During her tenure, Myrick achieved mid-level leadership roles in the House. She was one of several deputy whips chosen to help top leadership drum up support among party members for legislation.
As for her own legislative accomplishments, Myrick’s most proud of a bill she sponsored in 2000 to extend Medicaid coverage for women with breast or cervical cancer. Myrick herself had been diagnosed with breast cancer the previous year: “Once I became a cancer victim myself, as they say, it made me realize how horrible that would be; it would be like a death sentence, if you didn’t have money and somebody said ‘I can’t help you.’”
The bill passed, and all 50 states adopted the expanded coverage. September 11, 2001
After 9/11, Myrick’s focus changed. She became an outspoken and controversial voice in discussions on terrorism and homeland security.
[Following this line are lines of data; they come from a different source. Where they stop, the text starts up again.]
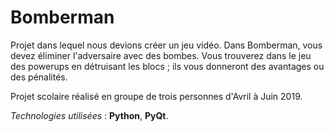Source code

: # Bomberman

Projet dans lequel nous devions créer un jeu vidéo. Dans Bomberman, vous devez éliminer l'adversaire avec des bombes. Vous trouverez dans le jeu des powerups en détruisant les blocs ; ils vous donneront des avantages ou des pénalités.

Projet scolaire réalisé en groupe de trois personnes d'Avril à Juin 2019. 

_Technologies utilisées_ : **Python**, **PyQt**.
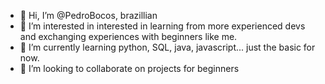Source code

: - 👋 Hi, I’m @PedroBocos, brazillian 
- 👀 I’m interested in interested in learning from more experienced devs and exchanging experiences with beginners like me.
- 🌱 I’m currently learning python, SQL, java, javascript... just the basic for now.
- 💞️ I’m looking to collaborate on projects for beginners  
        
<!---
PedroBocos/PedroBocos is a ✨ special ✨ repository because its `README.md` (this file) appears on your GitHub profile.
You can click the Preview link to take a look at your changes.
--->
She warned repeatedly of threats from what she called “Islamo-fascist infiltrators.” In an online video message, shortly after a terrorist tried to blow up a Northwest Airlines jet on Christmas Day 2009:
“There are people that are literally willing to blow themselves up like this guy did to commit jihad because they believe in a bigger cause, and that cause is – what they want to do to us; they want to destroy Western democracies, they want to bring down America, they want us to live by their rules,” Myrick said.
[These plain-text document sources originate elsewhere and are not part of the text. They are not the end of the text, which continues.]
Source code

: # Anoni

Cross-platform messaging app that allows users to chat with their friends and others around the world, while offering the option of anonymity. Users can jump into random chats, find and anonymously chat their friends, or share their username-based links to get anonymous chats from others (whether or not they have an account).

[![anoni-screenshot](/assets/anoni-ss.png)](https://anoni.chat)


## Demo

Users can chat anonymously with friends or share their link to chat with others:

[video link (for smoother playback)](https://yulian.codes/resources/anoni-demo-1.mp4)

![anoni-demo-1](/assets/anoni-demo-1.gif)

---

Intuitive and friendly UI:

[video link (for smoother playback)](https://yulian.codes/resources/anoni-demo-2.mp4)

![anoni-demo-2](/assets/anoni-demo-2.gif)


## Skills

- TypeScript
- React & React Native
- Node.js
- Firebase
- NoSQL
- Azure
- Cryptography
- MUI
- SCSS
Myrick gained a seat on the House Permanent Select Committee on Intelligence – and she wrote the "foreword" to a controversial book called “Muslim Mafia.” The author alleged that the Washington-based Council on American-Islamic Relations is part of a conspiracy to support Islamic terrorists and bring Islamic jihad to America.
While Myrick insisted that she was not painting the majority of Muslims with the “terrorist” brush - many Muslims felt otherwise:
“I think she helped lead the charge in a fear campaign against Muslims,” says Jibril Hough, spokesman for the Islamic Center of Charlotte.
In 2010, Hough helped organize a town hall meeting between Myrick and the local Muslim community. But, Hough says, the meeting didn’t change anything.
“It’s sad, because even after our engagement, I think Sue Myrick thinks there is an agenda - a conspiratorial agenda behind most Muslims, especially those Muslims who choose to be involved in the political process,” Hough says.
Myrick still maintains that continued terrorist incidents justify her concerns. And last week, she was awarded a Public Service medal by the Director of National Intelligence for her support of the U.S. Intelligence community.
Come January 3, Sue Myrick will be a former member of Congress. As boxes were being packed-up around her office in south Charlotte , Myrick had this advice for anyone considering a run for Congress.
“I’m not the right person to ask,” Myrick says, chuckling, “because right now I would say ‘don’t do it’ because it’s very hard to be effective and you can be effective in other ways.”
Myrick says she wants to stay involved with issues she cares about - such as - removing the ‘stigma’ from mental illness. While she may be more cynical about Washington politics than she was in 1994, Myrick still hopes other people will get involved in public service.
“If running for office is what they feel they need to do then I encourage them to do that. But they need to know it’s not an easy road.”
Myrick wouldn’t explicitly rule out a future bid for elected office herself. But she won’t elaborate on that.